La richiesta di risarcimento

Nel novembre 2007 ha richiesto allo Stato italiano 260 milioni di euro come risarcimento per l'esilio, oltre alla restituzione dei beni privati confiscati dallo Stato nel 1948, sulla scorta di quanto avvenuto per altri membri di famiglie reali europee costrette all'esilio.

Tale richiesta contraddice ciò che Vittorio Emanuele dichiarò con una lettera alla Camera l'8 luglio 2002. Nel gennaio/febbraio del 2022, ha deciso insieme alle sorelle e al figlio di chiamare in causa lo stato italiano per la restituzione dei gioielli di famiglia Savoia custoditi dalla Banca d'Italia.

L'omicidio di Dirk Hamer 

Il 18 agosto 1978, sull'isola di Cavallo (Corsica), ci fu una sparatoria a seguito del furto del gommone di Vittorio Emanuele da parte di conviviali del chirurgo/playboy Nicky Pende. Vittorio Emanuele sparò due colpi di carabina.
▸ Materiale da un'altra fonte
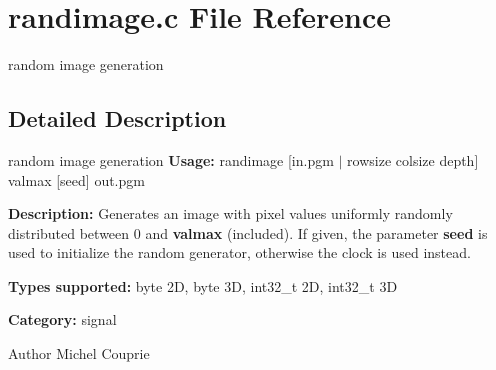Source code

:\section{randimage.c File Reference}
\label{randimage_8c}


random image generation  




\subsection{Detailed Description}
random image generation {\bfseries Usage:} randimage [in.pgm $|$ rowsize colsize depth] valmax [seed] out.pgm

{\bfseries Description:} Generates an image with pixel values uniformly randomly distributed between 0 and {\bfseries valmax} (included). If given, the parameter {\bfseries seed} is used to initialize the random generator, otherwise the clock is used instead.

{\bfseries Types supported:} byte 2D, byte 3D, int32\_\-t 2D, int32\_\-t 3D

{\bfseries Category:} signal

\begin{DoxyAuthor}{Author}
Michel Couprie 
\end{DoxyAuthor}
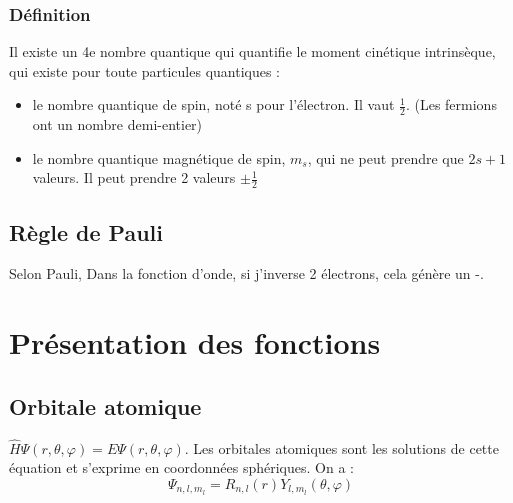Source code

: \documentclass[french]{yLectureNote}
\begin{document}
\subsubsection{Définition}
	Il existe un 4e nombre quantique qui quantifie le moment cinétique intrinsèque, qui existe pour toute particules quantiques :
	\begin{itemize}
	 \item le nombre quantique de spin, noté s pour l'électron. Il vaut $\frac{1}{2}$. (Les fermions ont un nombre demi-entier)
	 \item le nombre quantique magnétique de spin, $m_s$, qui ne peut prendre que $2s+1$ valeurs. Il peut prendre 2 valeurs $\pm\frac{1}{2}$
	\end{itemize}
	\subsection{Règle de Pauli}
Selon Pauli, Dans la fonction d'onde, si j'inverse 2 électrons, cela génère un -.

\section{Présentation des fonctions}
\subsection{Orbitale atomique}
$\hat{H}\Psi(r,\theta,\varphi) = E\Psi(r,\theta,\varphi)$. Les orbitales atomiques sont les solutions de cette équation et s'exprime en coordonnées sphériques.
On a : \[\Psi_{n,l,m_l} = R_{n,l}(r)Y_{l,m_l}(\theta,\varphi)\]
\end{document}
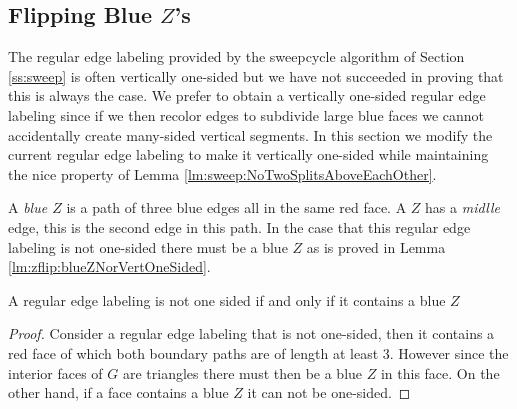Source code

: 
\subsection{Flipping Blue $Z$'s}
\thispagestyle{plain}
\label{ss:flipBlueZ}

  The regular edge labeling provided by the sweepcycle algorithm of Section \ref{ss:sweep} is often vertically one-sided but we have not succeeded in proving that this is always the case.
  We prefer to obtain a vertically one-sided regular edge labeling since if we then recolor edges to subdivide large blue faces we cannot accidentally create many-sided vertical segments.
  In this section we modify the current regular edge labeling to make it vertically one-sided while maintaining the nice property of Lemma \ref{lm:sweep:NoTwoSplitsAboveEachOther}.


  A \emph{blue $Z$} is a path of three blue edges all in the same red face. A $Z$ has a \emph{midlle} edge, this is the second edge in this path.
  In the case that this regular edge labeling is not one-sided there must be a blue $Z$ as is proved in Lemma \ref{lm:zflip:blueZNorVertOneSided}.
  \begin{lemma}
    \label{lm:zflip:blueZNorVertOneSided}
    A regular edge labeling is not one sided if and only if it contains a blue $Z$
  \end{lemma}
  \begin{proof}
    Consider a regular edge labeling that is not one-sided, then it contains a red face of which both boundary paths are of length at least $3$. However since the interior faces of $G$ are triangles there must then be a blue $Z$ in this face.
    On the other hand, if a face contains a blue $Z$ it can not be one-sided.
  \end{proof}

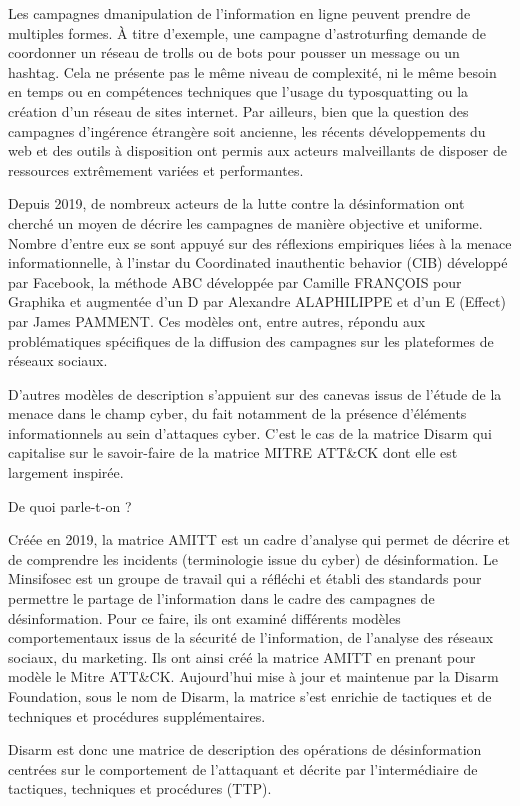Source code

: Les campagnes dmanipulation de l’information en ligne peuvent prendre de multiples formes. À titre d’exemple, une campagne d’astroturfing demande de coordonner un réseau de trolls ou de bots pour pousser un message ou un hashtag. Cela ne présente pas le même niveau de complexité, ni le même besoin en temps ou en compétences techniques que l’usage du typosquatting ou la création d’un réseau de sites internet. Par ailleurs, bien que la question des campagnes d’ingérence étrangère soit ancienne, les récents développements du web et des outils à disposition ont permis aux acteurs malveillants de disposer de ressources extrêmement variées et performantes.

Depuis 2019, de nombreux acteurs de la lutte contre la désinformation ont cherché un moyen de décrire les campagnes de manière objective et uniforme. Nombre d’entre eux se sont appuyé sur des réflexions empiriques liées à la menace informationnelle, à l’instar du Coordinated inauthentic behavior (CIB) développé par Facebook, la méthode ABC développée par Camille FRANÇOIS pour Graphika et augmentée d’un D par Alexandre ALAPHILIPPE et d’un E (Effect) par James PAMMENT. Ces modèles ont, entre autres, répondu aux problématiques spécifiques de la diffusion des campagnes sur les plateformes de réseaux sociaux.

D’autres modèles de description s’appuient sur des canevas issus de l’étude de la menace dans le champ cyber, du fait notamment de la présence d’éléments informationnels au sein d’attaques cyber. C’est le cas de la matrice Disarm qui capitalise sur le savoir-faire de la matrice MITRE ATT&CK dont elle est largement inspirée.

De quoi parle-t-on ?

Créée en 2019, la matrice AMITT est un cadre d’analyse qui permet de décrire et de comprendre les incidents (terminologie issue du cyber) de désinformation. Le Minsifosec est un groupe de travail qui a réfléchi et établi des standards pour permettre le partage de l’information dans le cadre des campagnes de désinformation. Pour ce faire, ils ont examiné différents modèles comportementaux issus de la sécurité de l’information, de l’analyse des réseaux sociaux, du marketing. Ils ont ainsi créé la matrice AMITT en prenant pour modèle le Mitre ATT&CK. Aujourd'hui mise à jour et maintenue par la Disarm Foundation, sous le nom de Disarm, la matrice s’est enrichie de tactiques et de techniques et procédures supplémentaires.

Disarm est donc une matrice de description des opérations de désinformation centrées sur le comportement de l’attaquant et décrite par l'intermédiaire de tactiques, techniques et procédures (TTP).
L'ipotesi d'accusa, sulla base della quale fu in seguito arrestato, fu che uno dei proiettili avesse colpito la coscia dello studente tedesco di 19 anni Dirk Geerd Hamer, figlio di Ryke Geerd Hamer, che stava dormendo in una barca vicina, il Mapagia della famiglia Leone, e che morì nel dicembre dello stesso anno dopo una lunga agonia. Di ciò, però, non vi fu prova, in quanto la difesa sostenne la presenza di altre persone che avrebbero sparato durante la colluttazione, poi fuggite e mai identificate dalla gendarmeria francese che restituì al proprietario italiano una P38 precedentemente sequestrata; la barca fu fatta smantellare in Sardegna senza che le autorità francesi potessero perquisirla. Anche il calibro e il rivestimento dei proiettili che ferirono il giovane risultarono diversi da quelli in dotazione alla carabina di Vittorio Emanuele (al quale sarebbe stato contestato, senza però addurre alcuna prova, di aver effettuato una sostituzione d'arma). Nel novembre del 1991 fu prosciolto dalla Camera d'accusa parigina dall'accusa di omicidio volontario e condannato a 6 mesi con la condizionale per porto abusivo d'arma da fuoco, "fuori dalla propria abitazione". Il 21 giugno 2006, durante la sua detenzione nel carcere di Potenza, una microspia ha intercettato una sua conversazione in cui ammetteva di aver sparato il colpo alla gamba, vantandosi di essere uscito vittorioso dalla vicenda. Il contenuto della conversazione fu divulgato poco tempo dopo dalla stampa.